Set down each entry below exactly as it stands.
━━━ Dataset extract ━━━
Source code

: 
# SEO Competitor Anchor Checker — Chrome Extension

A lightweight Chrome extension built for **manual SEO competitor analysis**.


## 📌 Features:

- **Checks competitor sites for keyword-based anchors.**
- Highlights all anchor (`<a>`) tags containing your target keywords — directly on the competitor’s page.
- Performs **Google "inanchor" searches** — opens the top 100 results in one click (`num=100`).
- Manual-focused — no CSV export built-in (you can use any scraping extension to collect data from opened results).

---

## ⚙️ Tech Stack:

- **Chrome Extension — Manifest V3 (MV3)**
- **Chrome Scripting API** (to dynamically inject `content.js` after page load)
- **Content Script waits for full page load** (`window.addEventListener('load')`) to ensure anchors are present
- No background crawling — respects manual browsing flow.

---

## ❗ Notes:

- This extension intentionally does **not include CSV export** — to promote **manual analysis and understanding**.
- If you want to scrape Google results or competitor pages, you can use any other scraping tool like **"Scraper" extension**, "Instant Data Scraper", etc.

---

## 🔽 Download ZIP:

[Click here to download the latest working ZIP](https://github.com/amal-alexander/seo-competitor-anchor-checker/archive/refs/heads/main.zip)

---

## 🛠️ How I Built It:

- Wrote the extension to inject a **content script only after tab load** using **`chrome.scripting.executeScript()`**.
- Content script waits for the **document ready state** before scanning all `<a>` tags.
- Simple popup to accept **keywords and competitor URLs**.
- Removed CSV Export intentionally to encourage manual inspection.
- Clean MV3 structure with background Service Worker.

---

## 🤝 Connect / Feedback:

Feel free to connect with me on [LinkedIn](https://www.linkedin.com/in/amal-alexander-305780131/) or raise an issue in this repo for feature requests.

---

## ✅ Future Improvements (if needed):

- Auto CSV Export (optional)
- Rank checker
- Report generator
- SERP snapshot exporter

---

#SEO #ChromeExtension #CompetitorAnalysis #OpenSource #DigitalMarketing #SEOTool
━━━
**Response to this exercise:**
Source code

: 
# SEO Competitor Anchor Checker — Chrome Extension

A lightweight Chrome extension built for **manual SEO competitor analysis**.


## 📌 Features:

- **Checks competitor sites for keyword-based anchors.**
- Highlights all anchor (`<a>`) tags containing your target keywords — directly on the competitor’s page.
- Performs **Google "inanchor" searches** — opens the top 100 results in one click (`num=100`).
- Manual-focused — no CSV export built-in (you can use any scraping extension to collect data from opened results).

---

## ⚙️ Tech Stack:

- **Chrome Extension — Manifest V3 (MV3)**
- **Chrome Scripting API** (to dynamically inject `content.js` after page load)
- **Content Script waits for full page load** (`window.addEventListener('load')`) to ensure anchors are present
- No background crawling — respects manual browsing flow.

---

## ❗ Notes:

- This extension intentionally does **not include CSV export** — to promote **manual analysis and understanding**.
- If you want to scrape Google results or competitor pages, you can use any other scraping tool like **"Scraper" extension**, "Instant Data Scraper", etc.

---

## 🔽 Download ZIP:

[Click here to download the latest working ZIP](https://github.com/amal-alexander/seo-competitor-anchor-checker/archive/refs/heads/main.zip)

---

## 🛠️ How I Built It:

- Wrote the extension to inject a **content script only after tab load** using **`chrome.scripting.executeScript()`**.
- Content script waits for the **document ready state** before scanning all `<a>` tags.
- Simple popup to accept **keywords and competitor URLs**.
- Removed CSV Export intentionally to encourage manual inspection.
- Clean MV3 structure with background Service Worker.

---

## 🤝 Connect / Feedback:

Feel free to connect with me on [LinkedIn](https://www.linkedin.com/in/amal-alexander-305780131/) or raise an issue in this repo for feature requests.

---

## ✅ Future Improvements (if needed):

- Auto CSV Export (optional)
- Rank checker
- Report generator
- SERP snapshot exporter

---

#SEO #ChromeExtension #CompetitorAnalysis #OpenSource #DigitalMarketing #SEOTool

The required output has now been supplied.